Communicating via the NIC with ranks across nodes:
srun -n 2 -N 2 --cpu-bind=sockets intranode_pinned_host_comm 2 5 pinned_host $((1 << 27))
performs similarly to going over the NIC within a node:
mem_type: pinned_host
p2p_size: 134217728
[-1] time: 0.0142898
Doing MPI_Send/Recv from rank 0 to rank 1, of 134217728 bytes
[0:0] time: 0.00710427
[0:1] time: 0.0056088
[0:2] time: 0.00560714
[0:3] time: 0.00560653
[0:4] time: 0.00560583
[1:0] time: 0.00701528
[1:1] time: 0.00560708
[1:2] time: 0.00560733
[1:3] time: 0.00560672
[1:4] time: 0.00560602
Running the program without CPU binding:
srun -n 2 -N 1 --cpu-bind=none intranode_pinned_host_comm 2 5 host $((1 << 27))

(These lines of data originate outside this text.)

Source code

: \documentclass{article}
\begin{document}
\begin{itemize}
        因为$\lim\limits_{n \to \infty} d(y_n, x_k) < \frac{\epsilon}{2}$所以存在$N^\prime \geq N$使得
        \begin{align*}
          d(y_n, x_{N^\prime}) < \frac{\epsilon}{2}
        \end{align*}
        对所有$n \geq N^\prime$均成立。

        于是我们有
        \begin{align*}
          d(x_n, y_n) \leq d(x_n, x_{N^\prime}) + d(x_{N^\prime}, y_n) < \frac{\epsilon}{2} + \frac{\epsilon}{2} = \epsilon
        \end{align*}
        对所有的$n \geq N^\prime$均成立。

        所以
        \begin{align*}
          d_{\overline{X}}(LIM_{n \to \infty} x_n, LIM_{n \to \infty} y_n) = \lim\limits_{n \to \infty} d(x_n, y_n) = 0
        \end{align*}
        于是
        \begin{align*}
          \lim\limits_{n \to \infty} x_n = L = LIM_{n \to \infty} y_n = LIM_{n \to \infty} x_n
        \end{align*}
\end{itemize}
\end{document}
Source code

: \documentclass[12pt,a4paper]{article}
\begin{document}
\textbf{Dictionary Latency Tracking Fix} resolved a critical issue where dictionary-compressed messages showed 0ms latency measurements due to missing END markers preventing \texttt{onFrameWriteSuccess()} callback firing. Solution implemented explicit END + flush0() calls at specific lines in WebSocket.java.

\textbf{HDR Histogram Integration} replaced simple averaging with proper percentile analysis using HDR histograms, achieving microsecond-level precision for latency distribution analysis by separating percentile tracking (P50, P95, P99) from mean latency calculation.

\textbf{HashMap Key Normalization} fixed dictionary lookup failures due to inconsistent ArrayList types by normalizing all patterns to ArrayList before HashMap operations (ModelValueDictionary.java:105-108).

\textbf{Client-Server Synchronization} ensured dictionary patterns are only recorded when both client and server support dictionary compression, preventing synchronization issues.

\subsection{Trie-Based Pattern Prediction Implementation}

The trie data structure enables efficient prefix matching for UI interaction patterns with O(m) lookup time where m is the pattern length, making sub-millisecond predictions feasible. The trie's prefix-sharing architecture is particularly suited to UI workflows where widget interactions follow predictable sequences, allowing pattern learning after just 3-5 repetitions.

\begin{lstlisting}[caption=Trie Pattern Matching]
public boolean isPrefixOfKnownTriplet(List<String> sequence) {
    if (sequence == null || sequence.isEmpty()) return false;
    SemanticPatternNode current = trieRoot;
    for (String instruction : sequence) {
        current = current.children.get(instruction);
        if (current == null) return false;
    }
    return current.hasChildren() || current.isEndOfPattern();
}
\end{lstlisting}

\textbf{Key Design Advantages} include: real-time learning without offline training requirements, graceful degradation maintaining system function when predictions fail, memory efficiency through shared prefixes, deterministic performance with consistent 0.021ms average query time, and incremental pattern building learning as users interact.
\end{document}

performs better than the bound case, but not as well as the NIC case. CPU bindings are typically required to otherwise get good performance:
mem_type: pinned_host
p2p_size: 134217728
[-1] time: 3.91474
Doing MPI_Send/Recv from rank 0 to rank 1, of 134217728 bytes
[0:0] time: 0.00950821
[0:1] time: 0.0101551
[0:2] time: 0.00936332
[0:3] time: 0.0092744
[0:4] time: 0.00961944
[1:0] time: 0.0112646
[1:1] time: 0.0100813
[1:2] time: 0.00953244
[1:3] time: 0.00978142
[1:4] time: 0.0095964
Communicating from unpinned host memory, with or without the NIC:
srun -n 2 -N 1 --cpu-bind=sockets intranode_pinned_host_comm 2 5 host $((1 << 27))
performs better than all the cases above, but similarly to when using the NIC (approximately 2x faster than the NIC case, approximately 8x faster than the CMA pinned host memory case):
mem_type: host
p2p_size: 134217728
[-1] time: 3.14696
Doing MPI_Send/Recv from rank 0 to rank 1, of 134217728 bytes
[0:0] time: 0.00828594
[0:1] time: 0.00282664
[0:2] time: 0.00293067
[0:3] time: 0.002938
[0:4] time: 0.00282891
[1:0] time: 0.00903648
[1:1] time: 0.00297793
[1:2] time: 0.00294309
[1:3] time: 0.00290744
[1:4] time: 0.00287154
Communicating smaller does not seem to suffer as much when using pinned host memory.